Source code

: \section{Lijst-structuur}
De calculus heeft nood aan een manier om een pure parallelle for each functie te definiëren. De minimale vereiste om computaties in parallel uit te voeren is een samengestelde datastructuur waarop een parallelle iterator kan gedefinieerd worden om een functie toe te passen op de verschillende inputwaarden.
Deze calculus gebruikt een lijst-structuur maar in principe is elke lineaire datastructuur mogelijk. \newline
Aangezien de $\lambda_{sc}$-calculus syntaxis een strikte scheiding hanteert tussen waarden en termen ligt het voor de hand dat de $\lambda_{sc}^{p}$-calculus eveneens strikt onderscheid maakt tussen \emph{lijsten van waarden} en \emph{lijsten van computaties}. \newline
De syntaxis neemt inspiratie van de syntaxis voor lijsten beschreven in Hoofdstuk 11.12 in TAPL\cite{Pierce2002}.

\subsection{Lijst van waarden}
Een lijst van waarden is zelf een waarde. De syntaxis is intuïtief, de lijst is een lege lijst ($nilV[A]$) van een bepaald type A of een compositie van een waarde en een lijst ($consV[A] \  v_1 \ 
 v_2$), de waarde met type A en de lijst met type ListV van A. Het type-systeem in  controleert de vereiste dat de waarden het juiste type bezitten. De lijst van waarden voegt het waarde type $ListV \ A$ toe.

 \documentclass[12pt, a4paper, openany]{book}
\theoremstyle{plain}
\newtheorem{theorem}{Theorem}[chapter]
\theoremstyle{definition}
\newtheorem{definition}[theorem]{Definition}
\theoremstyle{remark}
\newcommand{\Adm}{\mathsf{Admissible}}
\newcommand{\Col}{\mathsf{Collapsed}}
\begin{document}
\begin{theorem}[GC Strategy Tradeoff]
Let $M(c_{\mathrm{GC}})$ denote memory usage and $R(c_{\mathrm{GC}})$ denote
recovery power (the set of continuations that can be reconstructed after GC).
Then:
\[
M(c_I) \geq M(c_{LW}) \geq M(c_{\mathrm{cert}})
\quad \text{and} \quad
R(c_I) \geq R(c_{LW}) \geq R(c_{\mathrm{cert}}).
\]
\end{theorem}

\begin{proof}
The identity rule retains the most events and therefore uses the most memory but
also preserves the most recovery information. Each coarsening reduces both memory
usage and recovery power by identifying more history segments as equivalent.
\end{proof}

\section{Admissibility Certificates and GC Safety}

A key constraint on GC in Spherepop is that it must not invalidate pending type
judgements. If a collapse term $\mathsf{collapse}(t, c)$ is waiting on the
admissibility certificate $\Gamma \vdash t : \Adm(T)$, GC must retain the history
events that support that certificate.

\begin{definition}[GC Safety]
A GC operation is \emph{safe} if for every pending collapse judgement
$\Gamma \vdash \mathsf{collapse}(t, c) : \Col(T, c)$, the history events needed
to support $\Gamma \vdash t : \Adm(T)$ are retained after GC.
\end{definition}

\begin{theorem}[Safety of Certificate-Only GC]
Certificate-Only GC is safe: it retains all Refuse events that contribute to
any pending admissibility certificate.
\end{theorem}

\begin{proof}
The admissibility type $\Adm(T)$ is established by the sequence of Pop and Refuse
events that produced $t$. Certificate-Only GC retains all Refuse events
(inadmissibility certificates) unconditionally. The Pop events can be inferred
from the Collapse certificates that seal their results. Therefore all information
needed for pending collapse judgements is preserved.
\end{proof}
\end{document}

--

[TASK DETAILS]: Return every line in the listing that contains the word "Safety".

[OUTPUT]:
\section{Admissibility Certificates and GC Safety}
\begin{definition}[GC Safety]
\begin{theorem}[Safety of Certificate-Only GC]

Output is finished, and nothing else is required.